This is a classic problem of set connectivity. Given an undirected graph, where each node is member of one or more components or groups, our task is to find the number of nodes reachable by the node number 0.

To solve this problem we can use the DSU data structure. Here’s its definition and methods. DSU: Data structure that solves connectivity problems and lets perform calculations of commutative operations in disjoint set

• get(u): returns id of u, O( log* n ) (iterated logarithm).
• union(u, v): merges nodes u and v O( log* n).

Then for each of the m groups of k elements we perform the union operation of the DSU between the first node and all the other ones. Note that is only necessary to perform this k times since if we make union(x, y), then if we do union(x, z), x, y, and z will be members of the same component.

We only need to modify the union operation of the data structure by introducing a size array. Each time we join two disjoint sets, we add the size of the lowest ranked (implementing the DSU with the rank heuristic), set to the higher ranked one.

It’s relevant to show here the implementation of this method.

void unionSet(int u, int v){
int x = get(u);
int y = get(v);
if (x==y) return;
if (rank[x] == rank[y]) rank[x]++;
if (rank[x] > rank[y]){
par[y] = x;
sz[x] += sz[y];
}
else{
par[x] = y;
sz[y] += sz[x];
}
}

Then the only thing left to do is output the size of the set by doing size[get(0)].

Overall complexity using DSU: $O(n log*n)$ where n is the number of nodes and log*n the iterated logarithm.

It’s also possible to create an undirected graph using an adjacency list and perform a dfs() from the node 0. We keep a counter each time we visit a node. Then, after performing the dfs recursively we reach every reachable node by 0, thus answering the problem.

Overall complexity of second solution: $O(n + m)$ where n is the number of nodes and m the number of edges.

## Problem 3: Modify sweetneess permalink

In this problem we’re asked to count the minimum number of operations required to transform the lowest element of a list of non-negative integers to be greater than or equal to k, such that $1 \leqslant k \leqslant 10^9$ , given the following operation:

• Take out the lowest (l) and second lowest (sl) numbers of the list and insert: $l + 2*sl$ .

Key observation: It’s important to show that this operation increases the minimum element of our list by at least two.
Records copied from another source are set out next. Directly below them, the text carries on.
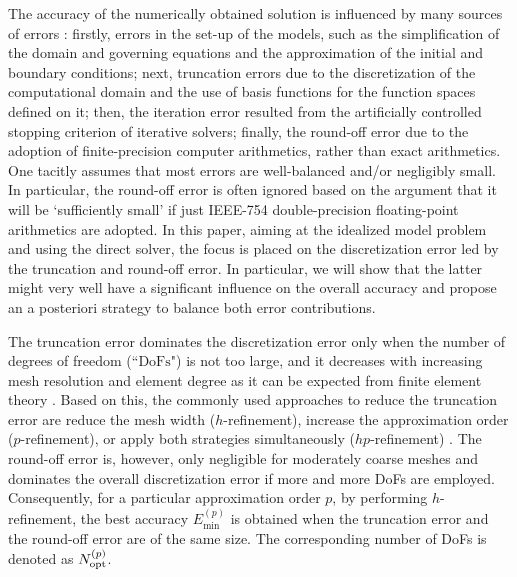 \documentclass[final,3p]{elsarticle}
\begin{document}
The accuracy of the numerically obtained solution is influenced by many sources of errors \citep{ferziger2012computational}: firstly, errors in the set-up of the models, such as the simplification of the domain and governing equations and the approximation of the initial and boundary conditions; next, truncation errors due to the discretization of the computational domain and the use of basis functions for the function spaces defined on it; then, the iteration error resulted from the artificially controlled stopping criterion of iterative solvers; finally, the round-off error due to the adoption of finite-precision computer arithmetics, rather than exact arithmetics.
One tacitly assumes that most errors are well-balanced and/or negligibly small.
In particular, the round-off error is often ignored based on the argument that it will be `sufficiently small' if just IEEE-754 double-precision floating-point arithmetics \citep{zuras2008ieee} are adopted.
In this paper, aiming at the idealized model problem and using the direct solver, the focus is placed on the {discretization error} led by the truncation and round-off error. In particular, we will show that the latter might very well have a significant influence on the overall accuracy and propose an a posteriori strategy to balance both error contributions.


The truncation error dominates the discretization error only when the number of degrees of freedom (``$\text{DoFs}$") is not too large, and it decreases with increasing mesh resolution and element degree as it can be expected from finite element theory \citep{gockenbach2006understanding}. Based on this, the commonly used approaches to reduce the truncation error are reduce the mesh width ($h$-refinement), increase the approximation order ($p$-refinement), or apply both strategies simultaneously ($hp$-refinement) \citep{guo1986hp}. 
The round-off error is, however, only negligible for moderately coarse meshes and dominates the overall discretization error if more and more DoFs are employed. 
Consequently, for a particular approximation order $p$, by performing $h$-refinement, the best accuracy ${E}_{\text{min}}^{(p)}$ is obtained when the truncation error and the round-off error are of the same size. The corresponding number of DoFs is denoted as $N_{\rm opt}^{(p)}$.
\end{document}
This means that with a few number of operations m we’ll be able to achieve an increment of the minimum number of at least $2^m$ .

This means that if the transformation we’re required to do is possible (make the minimum element in the list greater than or equal to k) then we’ll be able to simulate it.

Inserting is a big deal in linear data structure since in average it takes linear time $O(n)$ . We’ll also need the capability of getting the minimum element from the list of numbers we’re transforming fast enough.

This is exactly what the min-heap data structure is made for. It’s not complex to implement since we’re able to represent the nodes as a contigous array of numbers.

A min-heap has the following main methods.

• push(n): Pushes element into the heap. O(log n)
• pop(): Removes and returns root element O(log n)
• top(): Return root element. O(1)

Then, to solve the problem we simply “pop out” the two smallest elements of the heap (if possible), recalculate the new element with the operation given above, and insert it again in logarithmic time. We stop as soon as the root of the min-heap is greater or equal to k.

If at any moment the size of the heap is only one and its only element is lower than k, then it’s impossible to suffice the requirement thus we must return -1.

Overall complexity: $O(n log n)$ where n is the number of element in the sequence.